The working group then shifted focus to the next best beach further north. This plan required the battleships Wisconsin (BB 64) and Missouri (BB 63) to level the southern suburbs of Kuwait City, which by this time were heavily entrenched and fortified by the Iraqis in a densely populated urban area. There was also considerable risk that the greatly outnumbered Marine landing force could get trapped, because it might take longer to link up with the main Marine ground assault that would be coming across the Saudi border to the south and west. Nobody from the admiral on down liked this plan either, but we worked it out in considerable detail in concert with the planners afloat in the amphibious task force.
About 10 days before the start of the ground offensive, General Schwarzkopf and Lieutenant General Boomer flew by helicopter out to Blue Ridge. General Schwarzkopf said practically nothing as Lieutenant General Boomer briefed his plan, and then we briefed our supporting plan. I recall that Lieutenant General Boomer seemed to suddenly waffle a bit about the “criticality” of the supporting amphibious landing. Then, General Schwarzkopf threw everyone out of the room except Admiral Arthur, Lieutenant General Boomer, and Brigadier General John J. Sheehan (who had been sent by Headquarters Marine Corps a month earlier, presumably to make certain NAVCENT didn’t do anything stupid with our assigned Marines.)
The closed-door discussion went on for some time. When it was over, the amphibious landing was back to being a deception operation.

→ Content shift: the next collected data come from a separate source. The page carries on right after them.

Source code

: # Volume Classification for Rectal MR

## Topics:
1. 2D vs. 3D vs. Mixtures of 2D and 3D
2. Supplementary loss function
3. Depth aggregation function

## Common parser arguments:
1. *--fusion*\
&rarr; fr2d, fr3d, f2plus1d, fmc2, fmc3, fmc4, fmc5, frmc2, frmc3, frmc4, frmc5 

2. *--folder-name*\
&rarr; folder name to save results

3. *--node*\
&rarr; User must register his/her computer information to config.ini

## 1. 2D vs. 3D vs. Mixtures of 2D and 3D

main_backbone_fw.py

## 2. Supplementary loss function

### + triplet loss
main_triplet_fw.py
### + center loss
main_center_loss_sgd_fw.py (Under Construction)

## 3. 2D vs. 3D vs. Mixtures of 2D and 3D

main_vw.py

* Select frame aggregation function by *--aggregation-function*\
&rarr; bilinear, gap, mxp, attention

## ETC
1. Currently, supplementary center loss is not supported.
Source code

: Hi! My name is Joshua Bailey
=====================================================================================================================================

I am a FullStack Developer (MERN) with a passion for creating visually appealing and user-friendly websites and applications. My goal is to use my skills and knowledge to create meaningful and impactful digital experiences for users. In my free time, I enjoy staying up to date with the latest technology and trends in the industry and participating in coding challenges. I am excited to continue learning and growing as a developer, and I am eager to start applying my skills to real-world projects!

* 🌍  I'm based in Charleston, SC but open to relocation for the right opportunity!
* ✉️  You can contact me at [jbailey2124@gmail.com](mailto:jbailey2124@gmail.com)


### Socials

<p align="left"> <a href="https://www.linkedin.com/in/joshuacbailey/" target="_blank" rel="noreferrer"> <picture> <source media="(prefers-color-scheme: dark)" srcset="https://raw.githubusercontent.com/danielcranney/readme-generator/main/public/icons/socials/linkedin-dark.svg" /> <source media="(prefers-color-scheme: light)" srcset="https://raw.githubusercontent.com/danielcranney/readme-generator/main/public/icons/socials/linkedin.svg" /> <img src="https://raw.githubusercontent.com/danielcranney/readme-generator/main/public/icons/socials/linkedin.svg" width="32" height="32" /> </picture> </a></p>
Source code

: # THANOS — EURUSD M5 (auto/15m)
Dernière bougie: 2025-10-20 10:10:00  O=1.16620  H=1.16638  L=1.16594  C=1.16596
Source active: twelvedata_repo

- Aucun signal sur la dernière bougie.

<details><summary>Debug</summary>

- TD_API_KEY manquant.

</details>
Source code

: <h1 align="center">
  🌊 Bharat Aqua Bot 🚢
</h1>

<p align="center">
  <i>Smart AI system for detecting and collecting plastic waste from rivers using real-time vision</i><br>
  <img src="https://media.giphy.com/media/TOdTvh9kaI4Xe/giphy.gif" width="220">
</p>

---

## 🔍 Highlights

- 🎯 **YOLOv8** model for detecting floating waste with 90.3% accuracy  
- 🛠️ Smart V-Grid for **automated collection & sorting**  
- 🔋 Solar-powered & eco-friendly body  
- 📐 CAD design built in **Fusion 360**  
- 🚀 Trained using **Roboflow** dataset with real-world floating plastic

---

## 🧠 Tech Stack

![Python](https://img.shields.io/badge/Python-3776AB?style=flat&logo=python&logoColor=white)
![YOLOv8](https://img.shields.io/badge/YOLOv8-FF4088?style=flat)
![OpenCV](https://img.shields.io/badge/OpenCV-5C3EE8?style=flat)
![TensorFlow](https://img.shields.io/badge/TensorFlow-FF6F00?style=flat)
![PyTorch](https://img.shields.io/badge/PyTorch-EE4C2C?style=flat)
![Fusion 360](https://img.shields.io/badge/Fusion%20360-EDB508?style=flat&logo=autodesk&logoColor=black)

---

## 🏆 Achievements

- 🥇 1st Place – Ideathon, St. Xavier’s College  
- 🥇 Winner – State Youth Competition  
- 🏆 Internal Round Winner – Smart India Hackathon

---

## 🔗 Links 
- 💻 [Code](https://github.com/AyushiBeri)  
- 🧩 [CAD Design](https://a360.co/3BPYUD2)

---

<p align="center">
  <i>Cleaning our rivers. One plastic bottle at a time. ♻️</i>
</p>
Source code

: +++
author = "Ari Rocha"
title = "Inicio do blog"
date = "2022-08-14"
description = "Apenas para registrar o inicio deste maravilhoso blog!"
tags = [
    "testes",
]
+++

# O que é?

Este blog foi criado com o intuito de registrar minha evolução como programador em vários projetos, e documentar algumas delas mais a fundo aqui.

Editor’s Note: The offensive action against Iraq, codenamed Operation Desert Storm was carried out under provisions of twelve U.N. Security Council resolutions and resolutions of both houses of the U.S. Congress. Forward deployed naval forces provided protection for early introduction of land-based ground and air assets, and may well have deterred further aggression by Iraq. Maritime superiority and unchallenged control of the sea enabled the safe and timely delivery of equipment, supplies and spare parts necessary to support the allied campaign. Naval aviation complemented allied air operations, added flexibility to the air campaign, and deterred reintroduction of Iraqi aircraft from Iran into the conflict while Tomahawk cruise missiles took out heavily defended targets in Iraq and significantly degraded enemy air defenses. For 38 days, coalition forces mounted continuous air attacks, which, according to historical documents, grew to more than 1,000 sorties a day. During that time, Iraq’s air force was destroyed along with its anti-aircraft and command and communication capabilities, as well as military targets in Iraq and Kuwait. The ground offensive began at 4 a.m. on Feb. 24 (8 p.m. EST on Feb. 23) as U.S. and coalition forces began moving into Iraq and Kuwait for the ground assault phase of the operation. The ground offensive advanced quickly, with coalition troops making steady progress against Iraqi troops, many of them deserters waving white flags. By the third day of the offensive, allied troops had liberated Kuwait City. President Bush declared a cessation of hostilities at 8:01 a.m. Feb. 28, just four days after the ground war began. On March 3, Iraqi leaders formally accepted the cease-fire terms, and the first U.S. combat forces returned home five days later. Forward deployed naval forces, which had operated in the region for decades, stayed on station and remain so today. Presence mattered then and continues to today.